- _Data extract_
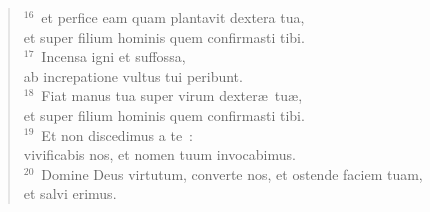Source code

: \begin{verse}
${}^{16}$~et perfice eam quam plantavit dextera tua,\\ et super filium hominis quem confirmasti tibi.\\
${}^{17}$~Incensa igni et suffossa,\\ ab increpatione vultus tui peribunt.\\
${}^{18}$~Fiat manus tua super virum dexter\ae\ tu\ae ,\\ et super filium hominis quem confirmasti tibi.\\
${}^{19}$~Et non discedimus a te~:\\ vivificabis nos, et nomen tuum invocabimus.\\
${}^{20}$~Domine Deus virtutum, converte nos, et ostende faciem tuam,\\ et salvi erimus.\end{verse}



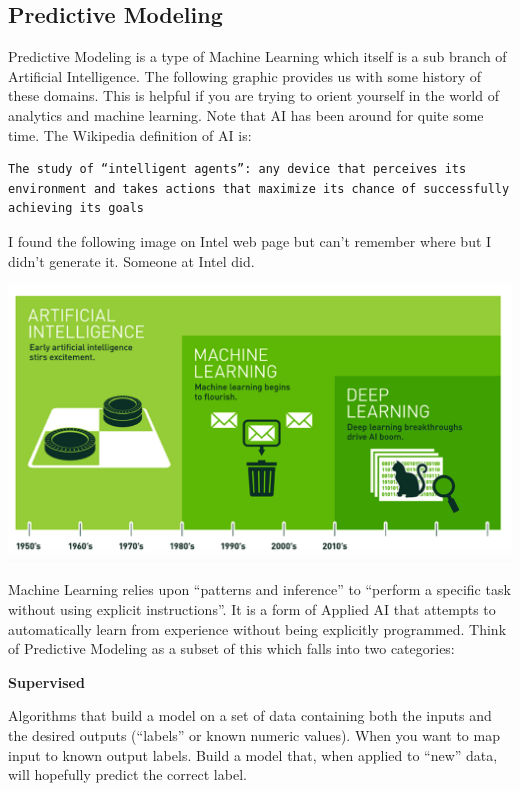 \documentclass[
]{article}
\begin{document}
\hypertarget{predictive-modeling}{%
\subsection{Predictive Modeling}\label{predictive-modeling}}

Predictive Modeling is a type of Machine Learning which itself is a sub
branch of Artificial Intelligence. The following graphic provides us
with some history of these domains. This is helpful if you are trying to
orient yourself in the world of analytics and machine learning. Note
that AI has been around for quite some time. The Wikipedia definition of
AI is:

\begin{verbatim}
The study of “intelligent agents”: any device that perceives its environment and takes actions that maximize its chance of successfully achieving its goals
\end{verbatim}

I found the following image on Intel web page but can't remember where
but I didn't generate it. Someone at Intel did.

\includegraphics{./IMG/intel.png}

Machine Learning relies upon ``patterns and inference'' to ``perform a
specific task without using explicit instructions''. It is a form of
Applied AI that attempts to automatically learn from experience without
being explicitly programmed. Think of Predictive Modeling as a subset of
this which falls into two categories:

\textbf{Supervised}

Algorithms that build a model on a set of data containing both the
inputs and the desired outputs (``labels'' or known numeric values).
When you want to map input to known output labels. Build a model that,
when applied to ``new'' data, will hopefully predict the correct label.
\end{document}
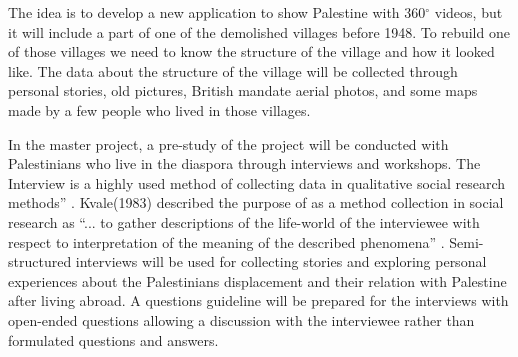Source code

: The idea is to develop a new application to show Palestine with 360$^{\circ}$ videos, but it will include a part of one of the demolished villages before 1948. To rebuild one of those villages we need to know the structure of the village and how it looked like. The data about the structure of the village will be collected through personal stories, old pictures, British mandate aerial photos, and some maps made by a few people who lived in those villages. 
  
In the master project, a pre-study of the project will be conducted with Palestinians who live in the diaspora through interviews and workshops.  The Interview is a highly used method of collecting data in qualitative social research methods” \citep{Anyan2013}.  Kvale(1983)  described the purpose of as a method collection in social research as “... to gather descriptions of the life-world of the interviewee with respect to interpretation of the meaning of the described phenomena”  \citep{Kvale1983}. Semi-structured interviews will be used for collecting stories and exploring personal experiences about the Palestinians displacement and their relation with Palestine after living abroad. A questions guideline will be prepared for the interviews with  open-ended questions allowing a discussion with the interviewee rather than  formulated questions and answers.

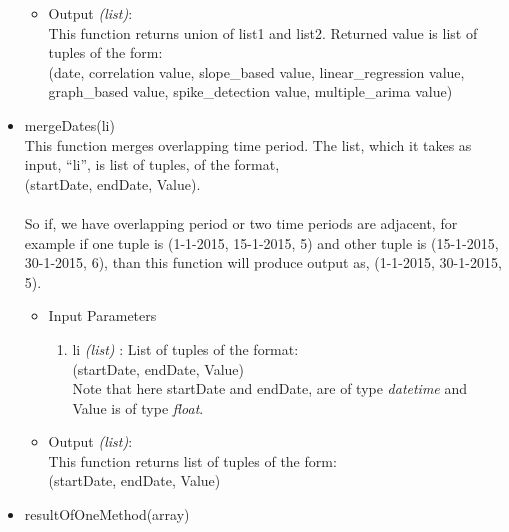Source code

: \begin{itemize}
\begin{itemize}
\begin{enumerate}
 \end{enumerate}

 \item Output \textit{(list)}: \\
 This function returns union of list1 and list2. Returned value is list of 
tuples of the form: \\
 (date, correlation value, slope\_based value, linear\_regression value, 
graph\_based value, spike\_detection value, multiple\_arima value)

 \end{itemize}
 
 
 
 
  \item mergeDates(li) \\
  
  
  This function merges overlapping time period. The list, which it takes as 
input, ``li'', is list of tuples, of the format, \\
  (startDate, endDate, Value). \\
  \\
  So if, we have overlapping period or two time periods are adjacent, for 
example if one tuple is (1-1-2015, 15-1-2015, 5) and other tuple is (15-1-2015, 
30-1-2015, 6), than this function will produce output as, 
(1-1-2015, 30-1-2015, 5).
  
  \begin{itemize}
 \item Input Parameters
 
 \begin{enumerate}
  \item li \textit{(list)} : List of tuples of the format: \\
  (startDate, endDate, Value) \\
  Note that here startDate and endDate, are of type \textit{datetime} and Value 
is of type \textit{float}.
 \end{enumerate}

 \item Output \textit{(list)}: \\
 This function returns list of tuples of the form: \\
 (startDate, endDate, Value)

 \end{itemize}
  
  
  
  
 \item resultOfOneMethod(array) \\
 

\end{itemize}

- _What you will do_
Look through the data and show every line containing "filium".

- _Answer box_
${}^{16}$~et perfice eam quam plantavit dextera tua,\\ et super filium hominis quem confirmasti tibi.\\
${}^{18}$~Fiat manus tua super virum dexter\ae\ tu\ae ,\\ et super filium hominis quem confirmasti tibi.\\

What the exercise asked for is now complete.